Set down exactly the lines from the one containing "direct them to the correct layer." through the last line of the records below, both included, and nothing else.

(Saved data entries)
::::
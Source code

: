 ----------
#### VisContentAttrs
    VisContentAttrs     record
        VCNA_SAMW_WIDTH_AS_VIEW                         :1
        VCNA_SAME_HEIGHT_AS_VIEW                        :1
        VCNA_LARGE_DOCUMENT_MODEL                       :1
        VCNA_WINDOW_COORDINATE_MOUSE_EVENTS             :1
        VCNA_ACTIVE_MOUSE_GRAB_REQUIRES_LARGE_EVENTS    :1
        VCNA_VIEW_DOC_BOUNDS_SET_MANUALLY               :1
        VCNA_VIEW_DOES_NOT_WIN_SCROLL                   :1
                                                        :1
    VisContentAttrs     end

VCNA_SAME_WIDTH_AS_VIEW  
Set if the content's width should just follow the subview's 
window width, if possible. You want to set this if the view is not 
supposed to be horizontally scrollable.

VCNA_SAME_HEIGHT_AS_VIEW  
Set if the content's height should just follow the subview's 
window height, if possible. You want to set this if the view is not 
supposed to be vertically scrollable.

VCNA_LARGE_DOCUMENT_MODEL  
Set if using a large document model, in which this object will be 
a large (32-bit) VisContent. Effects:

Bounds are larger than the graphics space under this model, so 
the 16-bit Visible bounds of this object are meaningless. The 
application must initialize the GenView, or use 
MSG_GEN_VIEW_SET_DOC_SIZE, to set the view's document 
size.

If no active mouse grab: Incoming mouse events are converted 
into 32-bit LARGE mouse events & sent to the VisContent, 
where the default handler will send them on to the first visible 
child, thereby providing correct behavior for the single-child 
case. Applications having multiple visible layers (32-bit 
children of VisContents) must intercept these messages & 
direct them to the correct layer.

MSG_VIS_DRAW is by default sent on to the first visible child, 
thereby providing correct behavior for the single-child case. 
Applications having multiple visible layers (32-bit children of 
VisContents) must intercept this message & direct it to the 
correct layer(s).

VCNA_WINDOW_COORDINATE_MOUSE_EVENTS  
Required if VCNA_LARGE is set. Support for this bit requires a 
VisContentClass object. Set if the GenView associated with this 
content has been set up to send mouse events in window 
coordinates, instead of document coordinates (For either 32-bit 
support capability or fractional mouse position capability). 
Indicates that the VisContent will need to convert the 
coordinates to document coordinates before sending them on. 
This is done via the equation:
::::
» Response:
direct them to the correct layer.

MSG_VIS_DRAW is by default sent on to the first visible child, 
thereby providing correct behavior for the single-child case. 
Applications having multiple visible layers (32-bit children of 
VisContents) must intercept this message & direct it to the 
correct layer(s).

VCNA_WINDOW_COORDINATE_MOUSE_EVENTS  
Required if VCNA_LARGE is set. Support for this bit requires a 
VisContentClass object. Set if the GenView associated with this 
content has been set up to send mouse events in window 
coordinates, instead of document coordinates (For either 32-bit 
support capability or fractional mouse position capability). 
Indicates that the VisContent will need to convert the 
coordinates to document coordinates before sending them on. 
This is done via the equation:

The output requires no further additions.